Blake K. Williamson, MD, MPH, MS: Hello, I’m Dr Blake Williamson, a cataract and refractive surgeon, and the managing partner at Williamson Eye Center in Baton Rouge, Louisiana. I’m excited to share 2 myopia and astigmatism cases we discussed at a recent Ophthalmology Times® roundtable. Now we’re going to go to case description 1.
The first case was a 36-year-old male who comes in for an initial refractive surgery evaluation of the right eye [OD] and left eye [OS]. The patient is having blurry vision and wants some spectacle independence. Regarding the vision, the patient feels that the vision is bad in both eyes equally and is only using artificial tears in terms of daily ophthalmic medication. This patient has been requiring full-time glasses. His glasses are about a year or so old. He comes in and the spectacle distance corrected vision is 20/30 in the right eye and 20/25+ in the left eye. Uncorrected vision is about 21/50 and 22/50, OD and OS. Manifest refraction was performed, and this patient was -3, +2 at 23 for 20/16 -2 best-corrected distance acuity. In the left eye, the refraction manifest was-4.75, +1.25 at 151 with a distance corrected acuity of 20/16.

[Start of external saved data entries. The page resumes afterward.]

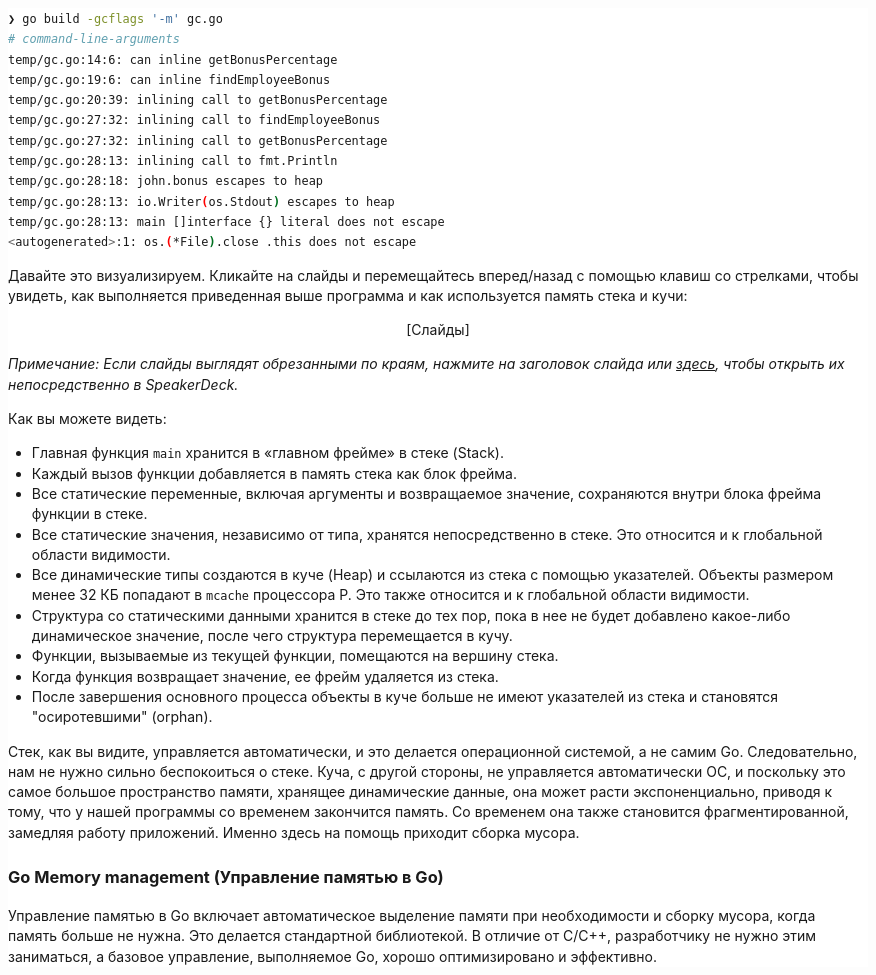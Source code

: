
 ```bash
❯ go build -gcflags '-m' gc.go
# command-line-arguments
temp/gc.go:14:6: can inline getBonusPercentage
temp/gc.go:19:6: can inline findEmployeeBonus
temp/gc.go:20:39: inlining call to getBonusPercentage
temp/gc.go:27:32: inlining call to findEmployeeBonus
temp/gc.go:27:32: inlining call to getBonusPercentage
temp/gc.go:28:13: inlining call to fmt.Println
temp/gc.go:28:18: john.bonus escapes to heap
temp/gc.go:28:13: io.Writer(os.Stdout) escapes to heap
temp/gc.go:28:13: main []interface {} literal does not escape
<autogenerated>:1: os.(*File).close .this does not escape
```

Давайте это визуализируем. Кликайте на слайды и перемещайтесь вперед/назад с помощью клавиш со стрелками, чтобы увидеть, как выполняется приведенная выше программа и как используется память стека и кучи:

<center>[Слайды] </center>

*Примечание: Если слайды выглядят обрезанными по краям, нажмите на заголовок слайда или [здесь](https://speakerdeck.com/deepu105/visualizing-memory-management-in-golang), чтобы открыть их непосредственно в SpeakerDeck.*

Как вы можете видеть:

*   Главная функция `main` хранится в «главном фрейме» в стеке (Stack).
*   Каждый вызов функции добавляется в память стека как блок фрейма.
*   Все статические переменные, включая аргументы и возвращаемое значение, сохраняются внутри блока фрейма функции в стеке.
*   Все статические значения, независимо от типа, хранятся непосредственно в стеке. Это относится и к глобальной области видимости.
*   Все динамические типы создаются в куче (Heap) и ссылаются из стека с помощью указателей. Объекты размером менее 32 КБ попадают в `mcache` процессора P. Это также относится и к глобальной области видимости.
*   Структура со статическими данными хранится в стеке до тех пор, пока в нее не будет добавлено какое-либо динамическое значение, после чего структура перемещается в кучу.
*   Функции, вызываемые из текущей функции, помещаются на вершину стека.
*   Когда функция возвращает значение, ее фрейм удаляется из стека.
*   После завершения основного процесса объекты в куче больше не имеют указателей из стека и становятся "осиротевшими" (orphan).

Стек, как вы видите, управляется автоматически, и это делается операционной системой, а не самим Go. Следовательно, нам не нужно сильно беспокоиться о стеке. Куча, с другой стороны, не управляется автоматически ОС, и поскольку это самое большое пространство памяти, хранящее динамические данные, она может расти экспоненциально, приводя к тому, что у нашей программы со временем закончится память. Со временем она также становится фрагментированной, замедляя работу приложений. Именно здесь на помощь приходит сборка мусора.

### Go Memory management (Управление памятью в Go)

Управление памятью в Go включает автоматическое выделение памяти при необходимости и сборку мусора, когда память больше не нужна. Это делается стандартной библиотекой. В отличие от C/C++, разработчику не нужно этим заниматься, а базовое управление, выполняемое Go, хорошо оптимизировано и эффективно.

The patient had a relatively normal-looking topography in terms of astigmatism, but it was noted that the patient had quite thin corneal pachymetry. The thinnest pachymetry was about 413 μm in the right eye with no posterior elevation on the Belin/Ambrosio display. In the left eye, again, a relatively normal astigmatic profile, but corneal thickness was quite thin; 4O9 μm was the thinnest corneal thickness on the left eye, but again, no elevation otherwise. The patient had a normal retinal exam, macular scans, and the widefield imaging was largely normal.